Cubans have a living mummy that occasionally pops up here and there, scaring the living bejeezus out of them. But all that Russians have is the 90-year-old corpse of Lenin, which never ventures from its mausoleum.
After a brief hiatus, Lenin’s mummy is back on display. All who missed it will surely welcome its return.
The Russians should learn a thing or two from the Castro brothers about using their mummy like a jack-in-the-box surprise. Pop! There it is, wearing a straw hat and riding a parade float in St. Petersburg! Pop! There it is casting a ballot in the latest fraudulent election, somewhere in the Urals. Pop! There it is shaking hands with the pope in Vladivostok.

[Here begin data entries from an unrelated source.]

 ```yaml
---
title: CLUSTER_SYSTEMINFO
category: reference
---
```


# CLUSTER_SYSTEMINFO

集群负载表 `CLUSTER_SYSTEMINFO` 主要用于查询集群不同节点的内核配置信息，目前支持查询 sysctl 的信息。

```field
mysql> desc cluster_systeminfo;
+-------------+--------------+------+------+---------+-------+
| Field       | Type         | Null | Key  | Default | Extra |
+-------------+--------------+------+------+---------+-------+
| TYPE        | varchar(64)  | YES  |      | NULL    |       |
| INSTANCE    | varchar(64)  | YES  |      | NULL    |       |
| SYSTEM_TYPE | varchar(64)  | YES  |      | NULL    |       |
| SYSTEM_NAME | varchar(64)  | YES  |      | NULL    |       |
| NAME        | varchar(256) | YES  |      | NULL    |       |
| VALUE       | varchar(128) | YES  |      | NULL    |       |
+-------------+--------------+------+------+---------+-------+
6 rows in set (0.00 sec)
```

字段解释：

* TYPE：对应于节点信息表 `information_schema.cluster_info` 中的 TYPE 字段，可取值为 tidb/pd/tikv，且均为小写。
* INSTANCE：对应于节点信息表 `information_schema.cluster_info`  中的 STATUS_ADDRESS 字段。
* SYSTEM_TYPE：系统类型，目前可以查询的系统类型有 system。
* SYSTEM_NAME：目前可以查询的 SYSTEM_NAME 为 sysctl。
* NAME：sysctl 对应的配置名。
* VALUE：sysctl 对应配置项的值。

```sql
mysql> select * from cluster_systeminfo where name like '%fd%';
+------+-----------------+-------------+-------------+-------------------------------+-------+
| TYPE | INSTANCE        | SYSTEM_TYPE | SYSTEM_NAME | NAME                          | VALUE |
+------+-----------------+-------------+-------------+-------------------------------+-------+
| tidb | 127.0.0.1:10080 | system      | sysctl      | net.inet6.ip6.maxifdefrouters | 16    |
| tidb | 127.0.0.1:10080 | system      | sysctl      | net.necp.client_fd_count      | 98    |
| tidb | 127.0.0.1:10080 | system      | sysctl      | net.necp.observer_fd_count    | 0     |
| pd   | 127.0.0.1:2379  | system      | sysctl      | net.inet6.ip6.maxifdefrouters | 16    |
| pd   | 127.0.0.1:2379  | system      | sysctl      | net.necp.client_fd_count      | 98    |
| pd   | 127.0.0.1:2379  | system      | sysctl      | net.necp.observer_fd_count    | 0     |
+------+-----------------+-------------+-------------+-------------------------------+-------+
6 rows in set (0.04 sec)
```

Old Vladimir would have a far greater impact if he were to imitate Fidel and Bernie from Weekend at Bernie’s. That element of surprise would lend such an aura of ubiquity and continual authority, such as that enjoyed by Fidel’s mummy.
Take him for tours. Maybe use something like the Oscar Meyer Weinermobile, except with a hammer and sickle impaling a fat capitalist instead of just a hot dog on a bun.
Surprise! It’s Uncle Vlad! Come on Putin, time for you to catch up to your Caribbean friends.
Lenin’s mummy back on display
The mausoleum containing the body of communist leader Vladimir Lenin has reopened in Moscow’s Red Square after months of renovation work.
The mausoleum closed in 2012 for urgent repairs to fix the building’s foundations.
Lenin’s embalmed body has been been on display for almost 90 years, following his death in 1924.
A recent poll suggested that more than half of Russians wanted Lenin’s body removed from display and laid to rest.
The red granite tomb, one of Russia’s top tourist attractions, was built on the site of a former moat around the Kremlin.
It had suffered water damage to its foundations and was shut for for the first time in its history so the foundations could be reinforced.
Some Russians think Lenin’s body should be laid to rest
There are strict rules for those visiting, the BBC’s Steve Rosenberg reports from Moscow. Visitors are not allowed to speak, they cannot take in cameras and they must keep moving around the glass sarcophagus.
Russian President Vladimir Putin has previously said it should be up to the people to decide what happens to Lenin’s body.
“People from the Soviet Union – we of course can’t imagine Red Square without the mausoleum,” Moscow school teacher Ekaterina told the Reuters news agency.
“But from the point of view of Christianity – the man should have been buried, and indeed there are many questions on this subject, and of course it’s difficult to answer how this should be done exactly.”